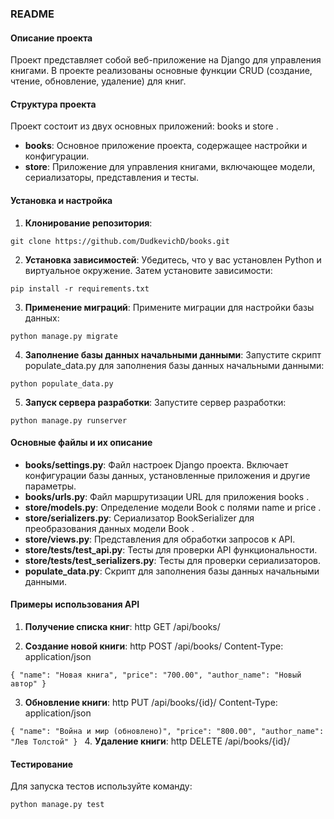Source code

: ### README
 
#### Описание проекта 
Проект представляет собой веб-приложение на Django для управления книгами. В проекте реализованы основные функции CRUD (создание, чтение, обновление, удаление) для книг. 
 
#### Структура проекта 
Проект состоит из двух основных приложений:  books  и  store . 
 
- **books**: Основное приложение проекта, содержащее настройки и конфигурации. 
- **store**: Приложение для управления книгами, включающее модели, сериализаторы, представления и тесты. 
 
#### Установка и настройка 
1. **Клонирование репозитория**:

`git clone https://github.com/DudkevichD/books.git`

2. **Установка зависимостей**: 
    Убедитесь, что у вас установлен Python и виртуальное окружение. Затем установите зависимости:

`pip install -r requirements.txt`

3. **Применение миграций**: 
    Примените миграции для настройки базы данных:

`python manage.py migrate`

4. **Заполнение базы данных начальными данными**: 
    Запустите скрипт  populate_data.py  для заполнения базы данных начальными данными:

`python populate_data.py`

5. **Запуск сервера разработки**: 
    Запустите сервер разработки:

`python manage.py runserver`

#### Основные файлы и их описание 
 
- **books/settings.py**: Файл настроек Django проекта. Включает конфигурации базы данных, установленные приложения и другие параметры. 
- **books/urls.py**: Файл маршрутизации URL для приложения  books . 
- **store/models.py**: Определение модели  Book  с полями  name  и  price . 
- **store/serializers.py**: Сериализатор  BookSerializer  для преобразования данных модели  Book . 
- **store/views.py**: Представления для обработки запросов к API. 
- **store/tests/test_api.py**: Тесты для проверки API функциональности. 
- **store/tests/test_serializers.py**: Тесты для проверки сериализаторов. 
- **populate_data.py**: Скрипт для заполнения базы данных начальными данными. 
 
#### Примеры использования API 
 
1. **Получение списка книг**:
http
GET /api/books/

2. **Создание новой книги**:
http
POST /api/books/
Content-Type: application/json

`{
    "name": "Новая книга",
    "price": "700.00",
    "author_name": "Новый автор"
}`

3. **Обновление книги**:
http
PUT /api/books/{id}/
Content-Type: application/json

`{
    "name": "Война и мир (обновлено)",
    "price": "800.00",
    "author_name": "Лев Толстой"
}
`
4. **Удаление книги**:
http
DELETE /api/books/{id}/

#### Тестирование 
Для запуска тестов используйте команду:

`python manage.py test`
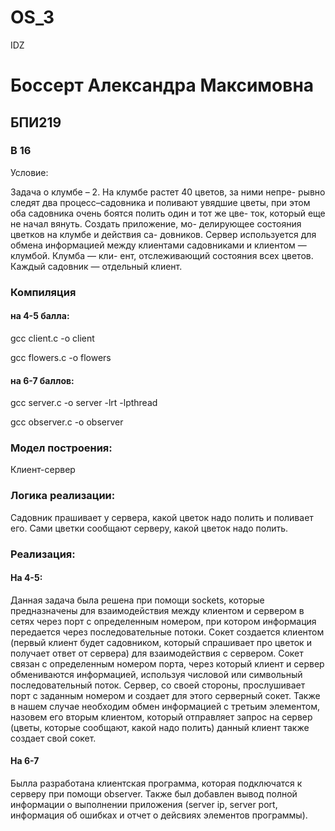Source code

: # OS_3
IDZ


# Боссерт Александра Максимовна

## БПИ219

### В 16

Условие:

Задача о клумбе – 2. На клумбе растет 40 цветов, за ними непре- рывно следят два процесс–садовника и поливают увядшие цветы, при этом оба садовника очень боятся полить один и тот же цве- ток, который еще не начал вянуть. Создать приложение, мо- делирующее состояния цветков на клумбе и действия са- довников. Сервер используется для обмена информацией между клиентами садовниками и клиентом — клумбой. Клумба — кли- ент, отслеживающий состояния всех цветов. Каждый садовник — отдельный клиент.

### Компиляция

#### на 4-5 балла:

gcc client.c -o client

gcc flowers.c -o flowers

#### на 6-7 баллов:

gcc server.c -o server -lrt -lpthread

gcc observer.c -o observer

### Модел построения:

Клиент-сервер

### Логика реализации:

Садовник прашивает у сервера, какой цветок надо полить и поливает его. Сами цветки сообщают серверу, какой цветок надо полить.

### Реализация:
#### На 4-5:

Данная задача была решена при помощи sockets, которые предназначены для взаимодействия между клиентом и сервером в сетях через порт с определенным номером, при котором информация передается через последовательные потоки. Сокет создается клиентом (первый клиент будет садовником, который спрашивает про цветок и получает ответ от сервера) для взаимодействия с сервером. Сокет связан с определенным номером порта, через который клиент и сервер обмениваются информацией, используя числовой или символьный последовательный поток. Сервер, со своей стороны, прослушивает порт с заданным номером и создает для этого серверный сокет. Также в нашем случае необходим обмен информацией с третьим элементом, назовем его вторым клиентом, который отправляет запрос на сервер (цветы, которые сообщают, какой надо полить) данный клиент также создает свой сокет.

#### На 6-7

Былла разработана клиентская программа, которая подключатся к серверу при помощи observer. Также был добавлен вывод полной информации о выполнении приложения (server ip, server port, информация об ошибках и отчет о дейсвиях элементов программы).






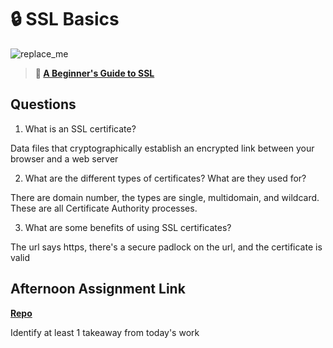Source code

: # 🔒 SSL Basics

![replace_me](https://codeworks.blob.core.windows.net/public/assets/img/illustrations/placeholder.svg)

> **📖 [A Beginner's Guide to SSL](https://codeworksacademy.com/fs-student-guide/resources/wk8-9/07-SSL)**

## Questions

1. What is an SSL certificate?

Data files that cryptographically establish an encrypted link between your browser and a web server

2. What are the different types of certificates? What are they used for?

There are domain number, the types are single, multidomain, and wildcard. These are all Certificate Authority processes. 

3. What are some benefits of using SSL certificates?

The url says https, there's a secure padlock on the url, and the certificate is valid

## Afternoon Assignment Link

**[Repo](https://github.com/garrett-adamss/<ASSIGNMENT_REPO>)**

Identify at least 1 takeaway from today's work
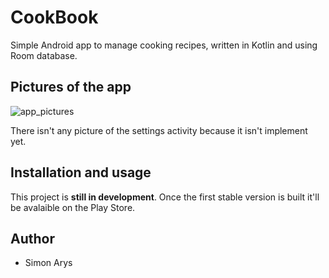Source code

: # CookBook
Simple Android app to manage cooking recipes, written in Kotlin and using Room database.

## Pictures of the app
![app_pictures](https://user-images.githubusercontent.com/62327234/107814490-48cc9b00-6d72-11eb-8baf-efb49d99ff6c.png)

There isn't any picture of the settings activity because it isn't implement yet.

## Installation and usage
This project is **still in development**. Once the first stable version is built it'll be avalaible on the Play Store.




## Author
* Simon Arys
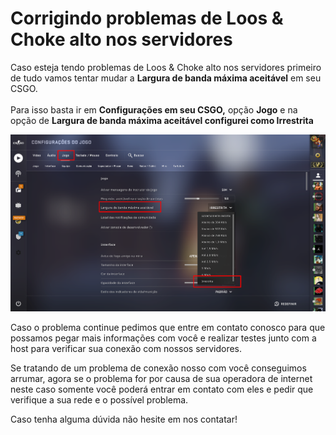 # Corrigindo problemas de Loos & Choke alto nos servidores

Caso esteja tendo problemas de Loos & Choke alto nos servidores primeiro de tudo vamos tentar mudar a **Largura de banda máxima aceitável** em seu CSGO.\
\
Para isso basta ir em **Configurações em seu CSGO,** opção **Jogo** e na opção de **Largura de banda máxima aceitável **configurei como** Irrestrita**

![Configurando largura de banda máxima aceitável como Irrestrita](<../.gitbook/assets/image (22).png>)

Caso o problema continue pedimos que entre em contato conosco para que possamos pegar mais informações com você e realizar testes junto com a host para verificar sua conexão com nossos servidores.

Se tratando de um problema de conexão nosso com você conseguimos arrumar, agora se o problema for por causa de sua operadora de internet neste caso somente você poderá entrar em contato com eles e pedir que verifique a sua rede e o possível problema.

Caso tenha alguma dúvida não hesite em nos contatar!
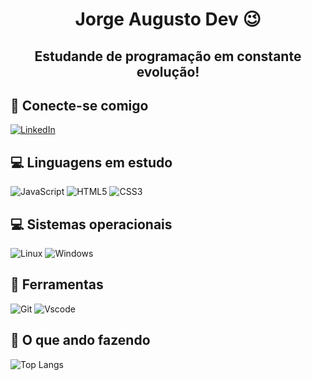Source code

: <h1 align="center">Jorge Augusto Dev 😉</h1>
<h2 align="center">Estudande de programação em constante evolução!</h2>

## 📲 Conecte-se comigo

[![LinkedIn](https://img.shields.io/badge/LinkedIn-0077B5?style=for-the-badge&logo=linkedin&logoColor=white)](https://www.linkedin.com/in/jorge-augusto-neves-oliveira-368543116/)

## 💻 Linguagens em estudo

![JavaScript](https://img.shields.io/badge/JavaScript-F7DF1E?style=for-the-badge&logo=javascript&logoColor=black)
![HTML5](https://img.shields.io/badge/HTML5-E34F26?style=for-the-badge&logo=html5&logoColor=white)
![CSS3](https://img.shields.io/badge/CSS3-1572B6?style=for-the-badge&logo=css3&logoColor=white)

## 💻 Sistemas operacionais

![Linux](https://img.shields.io/badge/Linux-000?style=for-the-badge&logo=linux&logoColor=FCC624)
![Windows](https://img.shields.io/badge/Windows-000?style=for-the-badge&logo=windows&logoColor=2CA5E0)

## 🔨 Ferramentas

![Git](https://img.shields.io/badge/GIT-E44C30?style=for-the-badge&logo=git&logoColor=white)
![Vscode](https://img.shields.io/badge/Vscode-007ACC?style=for-the-badge&logo=visual-studio-code&logoColor=white)

## 🧐 O que ando fazendo

![Top Langs](https://github-readme-stats-git-masterrstaa-rickstaa.vercel.app/api/top-langs/?username=jorgeguto87&layout=compact&bg_color=000&border_color=30A3DC&title_color=E94D5F&text_color=FFF)




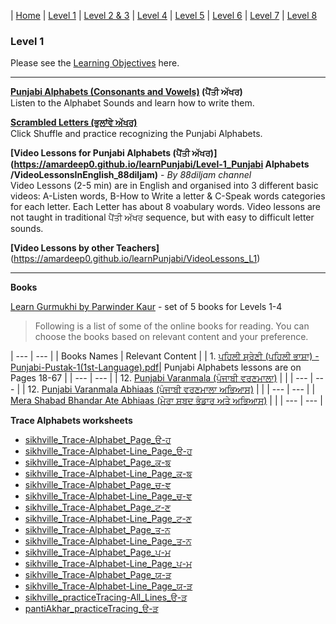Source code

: | [Home](https://amardeep0.github.io/learnPunjabi/) | [Level 1](https://amardeep0.github.io/learnPunjabi/Level-1_Punjabi%20Alphabets/) | [Level 2 & 3](https://amardeep0.github.io/learnPunjabi/Level_2-3_Matra/) | [Level 4](https://amardeep0.github.io/learnPunjabi/Level-4_Intermediate/) | [Level 5](https://amardeep0.github.io/learnPunjabi/Level-5_intermediate/) | [Level 6](https://amardeep0.github.io/learnPunjabi/Level-6_Advanced/) | [Level 7](https://amardeep0.github.io/learnPunjabi/Level-7_Advanced/) | [Level 8](https://amardeep0.github.io/learnPunjabi/Level-8_WorldLanguageCompetencyTesting/)
 
### Level 1 

Please see the [Learning Objectives](https://amardeep0.github.io/learnPunjabi/Level-1_Punjabi%20Alphabets/Level_1_Goals) here.

---

**[Punjabi Alphabets (Consonants and Vowels)](http://www.discoversikhism.com/punjabi/punjabi_gurmukhi_alphabet.html) (ਪੈਂਤੀ ਅੱਖਰ)**  
Listen to the Alphabet Sounds and learn how to write them.
  
**[Scrambled Letters (ਭੁਲਾਂਵੇ ਅੱਖਰ)](http://www.discoversikhism.com/punjabi/gurmukhi_letter_shuffle.html)**  
Click Shuffle and practice recognizing the Punjabi Alphabets.

**[Video Lessons for Punjabi Alphabets (ਪੈਂਤੀ ਅੱਖਰ)](https://amardeep0.github.io/learnPunjabi/Level-1_Punjabi Alphabets
/VideoLessonsInEnglish_88diljam)** - *By 88diljam channel*  
Video Lessons (2-5 min) are in English and organised into 3 different basic videos: A-Listen words, B-How to Write a letter & C-Speak words categories for each letter. Each Letter has about 8 voabulary words. Video lessons are not taught in traditional ਪੈਂਤੀ ਅੱਖਰ sequence, but with easy to difficult letter sounds.

**[Video Lessons by other Teachers]**(https://amardeep0.github.io/learnPunjabi/VideoLessons_L1)


---

**Books**

[Learn Gurmukhi by Parwinder Kaur](http://learngurmukhi.com/) - set of 5 books for Levels 1-4
   
> Following is a list of some of the online books for reading. You can choose the books based on relevant content and your preference. 

| --- | --- |
| Books Names | Relevant Content |
| 1. [ਪਹਿਲੀ ਸ਼੍ਰੇਣੀ (ਪਹਿਲੀ ਭਾਸ਼ਾ) - Punjabi-Pustak-1(1st-Language).pdf](http://files-cdn.pseb.ac.in/pseb_files/Punjabi-Pustak-1(1st-Language).pdf)| Punjabi Alphabets lessons are on Pages 18-67 |
| --- | --- |
| 12. [Punjabi Varanmala (ਪੰਜਾਬੀ ਵਰਣਮਾਲਾ)](http://shop.sikhville.org/index.php?route=product/category&path=67) |  | 
| --- | --- |
| 12. [Punjabi Varanmala Abhiaas (ਪੰਜਾਬੀ ਵਰਣਮਾਲਾ ਅਭਿਆਸ)](http://shop.sikhville.org/index.php?route=product/category&path=67) |  | 
| --- | --- |
| [Mera Shabad Bhandar Ate Abhiaas (ਮੇਰਾ ਸ਼ਬਦ ਭੰਡਾਰ ਅਤੇ ਅਭਿਆਸ)](http://shop.sikhville.org/index.php?route=product/category&path=67) |  | 
| --- | --- |

  

**Trace Alphabets worksheets**

- [sikhville_Trace-Alphabet_Page_ੳ-ਹ](http://sikhville.org/pdf/Drawing-and-Tracing/35-khushkhat/1.pdf)
- [sikhville_Trace-Alphabet-Line_Page_ੳ-ਹ](http://sikhville.org/pdf/Drawing-and-Tracing/Trace-alphabets/page-1/Trace-alphabets_page1.pdf)
- [sikhville_Trace-Alphabet_Page_ਕ-ਙ](http://sikhville.org/pdf/Drawing-and-Tracing/35-khushkhat/2.pdf)
- [sikhville_Trace-Alphabet-Line_Page_ਕ-ਙ](http://sikhville.org/pdf/Drawing-and-Tracing/Trace-alphabets/page-2/Trace-alphabets_page2.pdf)
- [sikhville_Trace-Alphabet_Page_ਚ-ਞ](http://sikhville.org/pdf/Drawing-and-Tracing/35-khushkhat/3.pdf)
- [sikhville_Trace-Alphabet-Line_Page_ਚ-ਞ](http://sikhville.org/pdf/Drawing-and-Tracing/Trace-alphabets/page-3/Trace-alphabets_page3.pdf)
- [sikhville_Trace-Alphabet_Page_ਟ-ਣ](http://sikhville.org/pdf/Drawing-and-Tracing/35-khushkhat/4.pdf)
- [sikhville_Trace-Alphabet-Line_Page_ਟ-ਣ](http://sikhville.org/pdf/Drawing-and-Tracing/Trace-alphabets/page-4/Trace-alphabets_page4.pdf)
- [sikhville_Trace-Alphabet_Page_ਤ-ਨ](http://sikhville.org/pdf/Drawing-and-Tracing/35-khushkhat/5.pdf)
- [sikhville_Trace-Alphabet-Line_Page_ਤ-ਨ](http://sikhville.org/pdf/Drawing-and-Tracing/Trace-alphabets/page-5/Trace-alphabets_page5.pdf)
- [sikhville_Trace-Alphabet_Page_ਪ-ਮ](http://sikhville.org/pdf/Drawing-and-Tracing/35-khushkhat/6.pdf)
- [sikhville_Trace-Alphabet-Line_Page_ਪ-ਮ](http://sikhville.org/pdf/Drawing-and-Tracing/Trace-alphabets/page-6/Trace-alphabets_page6.pdf)
- [sikhville_Trace-Alphabet_Page_ਯ-ੜ](http://sikhville.org/pdf/Drawing-and-Tracing/35-khushkhat/7.pdf)
- [sikhville_Trace-Alphabet-Line_Page_ਯ-ੜ](http://sikhville.org/pdf/Drawing-and-Tracing/Trace-alphabets/page-7/Trace-alphabets_page7.pdf)
- [sikhville_practiceTracing-All_Lines_ੳ-ੜ](http://sikhville.org/pdf/Drawing-and-Tracing/Varanmala-Ahiyaas/Varanmala-Ahiyaas.pdf)
- [pantiAkhar_practiceTracing_ੳ-ੜ](http://pantiakhar.com/images/worksheets/tracing.pdf)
———
**Description of the task:**
Scan the records above for the word "разработки". Show each line in which it appears.

**Output below:**
5. **Запуск сервера разработки**: 
    Запустите сервер разработки:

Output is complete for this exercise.